The Faulconer Gallery

Nestled within the heart of this new Bucksbaum Center for the Arts is the Faulconer Gallery, designed to present notable international, national, and regional temporary exhibitions. For this reason Pelli designed a flexible gallery space that could accommodate art media of all kinds. Additionally, moveable wall panels increase the flexibility, allowing the space to be divided up and arranged in an infinite number of combinations for one or more exhibitions. In this way the gallery can serve as a learning tool for course work and at the same time offer diverse and new opportunities to view and experience art for students and the general public.

In designing the gallery the College aimed to create a space that would be an inspiring aesthetic experience. Pelli’s treatment of this 7,400 square foot space does not disappoint. The floor is made of endgrain plywood from which rise several concrete
columns. This large space is illuminated by a series of indirect skylights in the clerestory and other natural lighting from large glazed windows. The far wall of the gallery curves to embrace the circular form of the building.
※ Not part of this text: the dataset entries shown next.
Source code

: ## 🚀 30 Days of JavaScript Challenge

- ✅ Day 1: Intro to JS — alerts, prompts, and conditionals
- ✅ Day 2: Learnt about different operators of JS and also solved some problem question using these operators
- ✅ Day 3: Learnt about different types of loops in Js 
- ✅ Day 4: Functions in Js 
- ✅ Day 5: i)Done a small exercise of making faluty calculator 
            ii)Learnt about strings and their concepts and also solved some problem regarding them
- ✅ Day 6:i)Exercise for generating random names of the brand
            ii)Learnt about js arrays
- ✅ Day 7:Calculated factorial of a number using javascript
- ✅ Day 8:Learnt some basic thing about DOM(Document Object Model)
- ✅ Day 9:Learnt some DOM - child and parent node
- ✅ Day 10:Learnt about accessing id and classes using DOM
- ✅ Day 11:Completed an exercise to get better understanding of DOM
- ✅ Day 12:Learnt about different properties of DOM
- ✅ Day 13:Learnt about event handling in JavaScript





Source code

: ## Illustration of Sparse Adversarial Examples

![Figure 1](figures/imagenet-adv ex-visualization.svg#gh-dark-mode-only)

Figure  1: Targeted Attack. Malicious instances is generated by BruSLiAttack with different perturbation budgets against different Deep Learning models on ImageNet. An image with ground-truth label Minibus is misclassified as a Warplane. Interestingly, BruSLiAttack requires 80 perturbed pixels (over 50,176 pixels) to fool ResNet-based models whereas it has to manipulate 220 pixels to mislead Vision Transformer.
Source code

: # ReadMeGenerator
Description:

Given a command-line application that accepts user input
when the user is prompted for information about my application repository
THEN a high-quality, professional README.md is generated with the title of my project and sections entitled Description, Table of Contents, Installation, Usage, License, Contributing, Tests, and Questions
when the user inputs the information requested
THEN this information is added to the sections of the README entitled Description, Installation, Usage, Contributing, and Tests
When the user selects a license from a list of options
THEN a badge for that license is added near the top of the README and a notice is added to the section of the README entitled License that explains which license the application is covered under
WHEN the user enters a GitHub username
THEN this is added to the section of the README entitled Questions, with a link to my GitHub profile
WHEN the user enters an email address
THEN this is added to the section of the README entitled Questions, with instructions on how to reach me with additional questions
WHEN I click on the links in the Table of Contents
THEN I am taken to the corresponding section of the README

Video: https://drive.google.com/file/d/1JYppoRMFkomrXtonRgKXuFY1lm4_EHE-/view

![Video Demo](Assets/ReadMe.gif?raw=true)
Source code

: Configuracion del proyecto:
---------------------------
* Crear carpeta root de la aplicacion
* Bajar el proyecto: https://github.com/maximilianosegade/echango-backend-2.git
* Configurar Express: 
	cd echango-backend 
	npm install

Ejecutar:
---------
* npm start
This long curved surface presents a challenge to hang art, yet its curve is gentle and its size is perfect for installing large works. In the end the gallery can accommodate any type of art, from easel paintings to installation art, and from prints and drawings to video.

The Architect

Cesar Pelli is Argentine-born and earned his Diploma in Architecture from the University of Tucumán, San Miguel de Tucumán, Argentina. A world renowned architect, he is known best for his Petronas Towers in Kuala Lumpur, at one time the world’s tallest buildings, the World Finance Center in New York, and the International Finance Center in Hong Kong. However, he actively designs a variety of architectural projects; from fitness centers to skyscraper office buildings.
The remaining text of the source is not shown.